Dataset extract: Begin

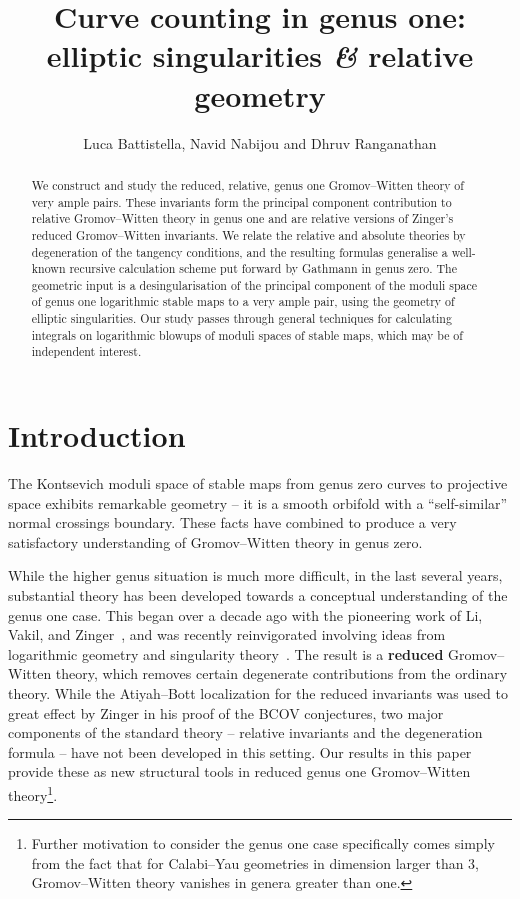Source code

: \documentclass[11pt]{amsart}
\title[Curve counting in genus one: elliptic singularities and relative geometry]{Curve counting in genus one: elliptic singularities {\it \&} relative geometry}
\author{Luca Battistella, Navid Nabijou and Dhruv Ranganathan}
\date{\thismonthyear}
\theoremstyle{definition}
\theoremstyle{definition}
\begin{document}
\begin{abstract}
We construct and study the reduced, relative, genus one Gromov--Witten theory of very ample pairs. These invariants form the principal component contribution to relative Gromov--Witten theory in genus one and are relative versions of Zinger's reduced Gromov--Witten invariants. We relate the relative and absolute theories by degeneration of the tangency conditions, and the resulting formulas generalise a well-known recursive calculation scheme put forward by Gathmann in genus zero. The geometric input is a desingularisation of the principal component of the moduli space of genus one logarithmic stable maps to a very ample pair, using the geometry of elliptic singularities. Our study passes through general techniques for calculating integrals on logarithmic blowups of moduli spaces of stable maps, which may be of independent interest.
\end{abstract}

\maketitle

\appendixtitletocoff
\tableofcontents

\setcounter{section}{-1}
\section{Introduction}

The Kontsevich moduli space of stable maps from genus zero curves to projective space exhibits remarkable geometry -- it is a smooth orbifold with a ``self-similar'' normal crossings boundary. These facts have combined to produce a very {satisfactory} understanding of Gromov--Witten theory in genus zero. 

While the higher genus situation is much more difficult, in the last several years, substantial theory has been developed towards a conceptual understanding of the genus one case. This began over a decade ago with the pioneering work of Li, Vakil, and Zinger~\cite{redgone,VZ,LZ,lz2,zingerstvsred,zingred}, and was recently reinvigorated involving ideas from logarithmic geometry and singularity theory~\cite{BCM18,CM18,HL,RSPW,RSPW2,SMY1,VISC}. The result is a \textbf{reduced} Gromov--Witten theory, which removes certain degenerate contributions from the ordinary theory. While the Atiyah--Bott localization for the reduced invariants was used to great effect by Zinger in his proof of the BCOV conjectures, two major components of the standard theory -- relative invariants and the degeneration formula -- have not been developed in this setting. Our results in this paper provide these as new {structural} tools in reduced genus one Gromov--Witten theory\footnote{Further motivation to consider the genus one case specifically comes simply from the fact that for Calabi--Yau geometries in dimension larger than $3$, Gromov--Witten theory vanishes in genera greater than one.}. 
\end{document}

Dataset extract: End

### [Task item]
Write out the material above precisely, leaving each picture behind.

### [Response box]
Source code

: \documentclass[11pt]{amsart}
\title[Curve counting in genus one: elliptic singularities and relative geometry]{Curve counting in genus one: elliptic singularities {\it \&} relative geometry}
\author{Luca Battistella, Navid Nabijou and Dhruv Ranganathan}
\date{\thismonthyear}
\theoremstyle{definition}
\theoremstyle{definition}
\begin{document}
\begin{abstract}
We construct and study the reduced, relative, genus one Gromov--Witten theory of very ample pairs. These invariants form the principal component contribution to relative Gromov--Witten theory in genus one and are relative versions of Zinger's reduced Gromov--Witten invariants. We relate the relative and absolute theories by degeneration of the tangency conditions, and the resulting formulas generalise a well-known recursive calculation scheme put forward by Gathmann in genus zero. The geometric input is a desingularisation of the principal component of the moduli space of genus one logarithmic stable maps to a very ample pair, using the geometry of elliptic singularities. Our study passes through general techniques for calculating integrals on logarithmic blowups of moduli spaces of stable maps, which may be of independent interest.
\end{abstract}

\maketitle

\appendixtitletocoff
\tableofcontents

\setcounter{section}{-1}
\section{Introduction}

The Kontsevich moduli space of stable maps from genus zero curves to projective space exhibits remarkable geometry -- it is a smooth orbifold with a ``self-similar'' normal crossings boundary. These facts have combined to produce a very {satisfactory} understanding of Gromov--Witten theory in genus zero. 

While the higher genus situation is much more difficult, in the last several years, substantial theory has been developed towards a conceptual understanding of the genus one case. This began over a decade ago with the pioneering work of Li, Vakil, and Zinger~\cite{redgone,VZ,LZ,lz2,zingerstvsred,zingred}, and was recently reinvigorated involving ideas from logarithmic geometry and singularity theory~\cite{BCM18,CM18,HL,RSPW,RSPW2,SMY1,VISC}. The result is a \textbf{reduced} Gromov--Witten theory, which removes certain degenerate contributions from the ordinary theory. While the Atiyah--Bott localization for the reduced invariants was used to great effect by Zinger in his proof of the BCOV conjectures, two major components of the standard theory -- relative invariants and the degeneration formula -- have not been developed in this setting. Our results in this paper provide these as new {structural} tools in reduced genus one Gromov--Witten theory\footnote{Further motivation to consider the genus one case specifically comes simply from the fact that for Calabi--Yau geometries in dimension larger than $3$, Gromov--Witten theory vanishes in genera greater than one.}. 
\end{document}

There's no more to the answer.